AI Platform Developer
Charles Schwab · Austin, TX · Yesterday
HybridEngineeringFull-time
About the role
Treasury plays a critical role in safeguarding the company's financial health, managing liquidity, cash flow, funding, and risk across the enterprise. Through an integrated risk-stripe approach spanning market, liquidity, and capital risk, Treasury actively manages the firm's balance sheet to support sustainable business growth. In parallel, Treasury operates deeply embedded cash management and settlement functions that ensure daily obligations are met, while owning fund transfer pricing capabilities that enable the businesses to accurately attribute profitability.
Responsibilities
- Enable AI-driven Treasury workflows using Vertex AI, Large Language Models (LLMs), and vector search/embeddings.
- Build, deploy, and operate AI agents and multi-agent systems at scale for production Treasury workflows.
- Partner with analysts to productionize AI-assisted research, analysis, and reporting.
- Evaluate and integrate emerging open-source AI and data tooling.
- Architect, build, and operate cloud-native platforms on GCP.
- Own infrastructure patterns for data, analytics, AI, and BI services ensuring platforms are secure, scalable, observable, and resilient.
- Design and maintain modern data pipelines and data models.
- Build analytical and BI systems using tools such as dbt, dlt, DuckDB, and cloud-native storage and compute.
- Enable consistent, trusted data access for Treasury analytics and reporting.
- Establish and enforce CI/CD pipelines for data and AI workloads.
- Promote Infrastructure-as-Code and automation-first practices.
Requirements
- 4+ years of experience in software, data, or platform engineering.
- Hands-on experience with Google Cloud Platform (GCP).

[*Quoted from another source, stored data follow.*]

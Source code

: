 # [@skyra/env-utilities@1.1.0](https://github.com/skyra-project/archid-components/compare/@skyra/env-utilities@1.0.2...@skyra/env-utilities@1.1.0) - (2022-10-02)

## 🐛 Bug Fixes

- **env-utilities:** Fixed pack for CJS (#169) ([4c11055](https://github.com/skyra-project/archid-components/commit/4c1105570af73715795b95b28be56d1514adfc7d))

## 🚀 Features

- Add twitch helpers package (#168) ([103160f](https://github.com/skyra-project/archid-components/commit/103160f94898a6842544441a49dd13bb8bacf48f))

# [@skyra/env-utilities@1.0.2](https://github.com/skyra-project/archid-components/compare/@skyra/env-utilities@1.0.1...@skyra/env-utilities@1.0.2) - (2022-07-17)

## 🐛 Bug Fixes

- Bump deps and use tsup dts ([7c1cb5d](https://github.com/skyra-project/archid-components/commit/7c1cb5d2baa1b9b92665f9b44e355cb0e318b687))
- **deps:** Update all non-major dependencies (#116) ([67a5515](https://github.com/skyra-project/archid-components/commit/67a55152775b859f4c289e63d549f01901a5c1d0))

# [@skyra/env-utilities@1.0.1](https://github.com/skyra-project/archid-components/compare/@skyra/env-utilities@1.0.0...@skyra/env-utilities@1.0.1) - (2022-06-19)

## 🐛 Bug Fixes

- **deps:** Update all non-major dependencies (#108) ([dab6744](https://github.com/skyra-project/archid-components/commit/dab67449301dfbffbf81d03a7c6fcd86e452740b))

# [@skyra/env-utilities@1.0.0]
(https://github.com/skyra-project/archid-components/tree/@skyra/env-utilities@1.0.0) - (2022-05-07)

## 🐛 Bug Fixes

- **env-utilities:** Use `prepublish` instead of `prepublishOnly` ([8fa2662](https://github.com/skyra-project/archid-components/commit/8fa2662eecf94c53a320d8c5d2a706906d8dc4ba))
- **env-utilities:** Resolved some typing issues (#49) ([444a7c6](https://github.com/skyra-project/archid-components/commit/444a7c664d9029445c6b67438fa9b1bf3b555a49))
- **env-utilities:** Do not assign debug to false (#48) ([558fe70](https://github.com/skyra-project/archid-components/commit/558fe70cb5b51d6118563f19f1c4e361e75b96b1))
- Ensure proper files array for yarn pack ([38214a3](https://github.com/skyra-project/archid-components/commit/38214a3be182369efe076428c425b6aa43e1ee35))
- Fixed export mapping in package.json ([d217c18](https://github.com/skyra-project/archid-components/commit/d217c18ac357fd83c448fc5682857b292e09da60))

- Experience building and scaling AI agents (e.g., agentic frameworks, multi-agent orchestration, tool-use patterns).
- Experience with CI/CD, DevOps, and production operations.
- Proficiency in Python for data engineering, automation, and AI development.
Preferred Qualifications
- Proficiency with Terraform for Infrastructure-as-Code, including collaborative workflows in a team setting.
- Demonstrated experience evaluating, adopting, and contributing to open-source data and AI tooling.
- Background in data engineering and building data systems.
- Exposure to BI and analytics platforms (e.g., Looker, Tableau, or similar) and understanding of how analysts consume data.
- Ability to understand Treasury functions (risk, liquidity, capital, funding) and connect technical work to business outcomes.
- Working knowledge of modern analytics and AI stacks, including: dbt, dlt, DuckDB, vector search/embeddings, LLM-based systems, agentic AI frameworks and orchestration.